Our group previously published the first study to evaluate the association between RA and delirium in older adults with multiple rib fractures.14 A limitation of the previous study was the relatively small sample size from a single level I trauma center. Accordingly, the current study investigates whether RA is associated with a reduced risk of delirium in a larger cohort of patients from multiple institutions with differing pain management protocols. We hypothesized that older adults with multiple rib fractures who received RA would have a lower risk of delirium compared with those who received usual care with systemic analgesia and no RA.

PATIENTS AND METHODS

This study was registered as a 2017 EAST Multicenter Study, and the study proposal was presented at the 30th Eastern Association for the Surgery of Trauma Annual Scientific Assembly. Participation was voluntary, and centers were encouraged to join if they anticipated contributing at least 60 patients. The study was designed to detect a risk ratio of at least 0.5 with a sample size of 500 patients, assuming an incidence of delirium of 25% in those who do not receive RA (unexposed) and a ratio of unexposed to exposed of 4 (i.e., 4 patients with no RA for every 1 who received RA).15 This study was approved by the institutional review board of each participating center.
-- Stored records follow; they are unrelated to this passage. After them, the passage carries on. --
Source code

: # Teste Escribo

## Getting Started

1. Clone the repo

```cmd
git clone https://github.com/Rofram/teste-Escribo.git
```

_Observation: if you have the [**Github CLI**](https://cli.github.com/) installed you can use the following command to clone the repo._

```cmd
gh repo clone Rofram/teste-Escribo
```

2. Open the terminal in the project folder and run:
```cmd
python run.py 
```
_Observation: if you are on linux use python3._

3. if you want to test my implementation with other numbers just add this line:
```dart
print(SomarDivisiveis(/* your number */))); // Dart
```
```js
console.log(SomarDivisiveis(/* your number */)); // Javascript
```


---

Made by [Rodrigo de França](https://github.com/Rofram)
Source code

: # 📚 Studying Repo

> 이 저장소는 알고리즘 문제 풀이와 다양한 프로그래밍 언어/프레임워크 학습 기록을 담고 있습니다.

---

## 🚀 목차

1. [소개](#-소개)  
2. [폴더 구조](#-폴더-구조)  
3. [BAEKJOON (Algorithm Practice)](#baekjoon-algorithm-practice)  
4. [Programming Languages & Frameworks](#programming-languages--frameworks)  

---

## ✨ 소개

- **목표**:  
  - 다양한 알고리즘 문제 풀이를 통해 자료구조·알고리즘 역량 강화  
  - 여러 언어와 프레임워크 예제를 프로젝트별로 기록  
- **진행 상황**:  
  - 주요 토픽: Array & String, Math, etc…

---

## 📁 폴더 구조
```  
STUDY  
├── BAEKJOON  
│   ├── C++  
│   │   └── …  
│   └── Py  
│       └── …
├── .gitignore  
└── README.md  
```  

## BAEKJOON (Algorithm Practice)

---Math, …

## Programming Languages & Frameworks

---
This was a retrospective cohort study of older adults admitted to seven level I trauma centers across the nation from January 1, 2012, to December 31, 2016. Inclusion criteria were patients 65 years or older who were admitted to the ICU with three or more rib fractures from blunt trauma mechanism. Intensive care unit admission was required to ensure consistency of delirium assessments across participating centers. Exclusion criteria included significant head injury as defined by Abbreviated Injury Scale (AIS) score of ≥3, significant spine injury (AIS score, ≥3), history of dementia, and death within 24 hours of admission.

Patient demographics, trauma-specific data, and hospital outcomes were collected. Nursing assessments for delirium using the Confusion Assessment Method for the Intensive Care Unit (CAM-ICU) were reported for the first 7 days of ICU admission.16 Multiple CAM-ICU assessments were performed per ICU day for each patient. When at least one CAM-ICU assessment was positive for delirium within a 24-hour period, that ICU day was considered “delirium positive.” Patients missing CAM-ICU data on any given day were classified as not having delirium on that day. The primary outcome was incidence of delirium within the first 7 days of ICU admission. Secondary outcomes included respiratory complications (pneumonia, empyema, aspiration, unplanned reintubation), in-hospital mortality, and hospital LOS.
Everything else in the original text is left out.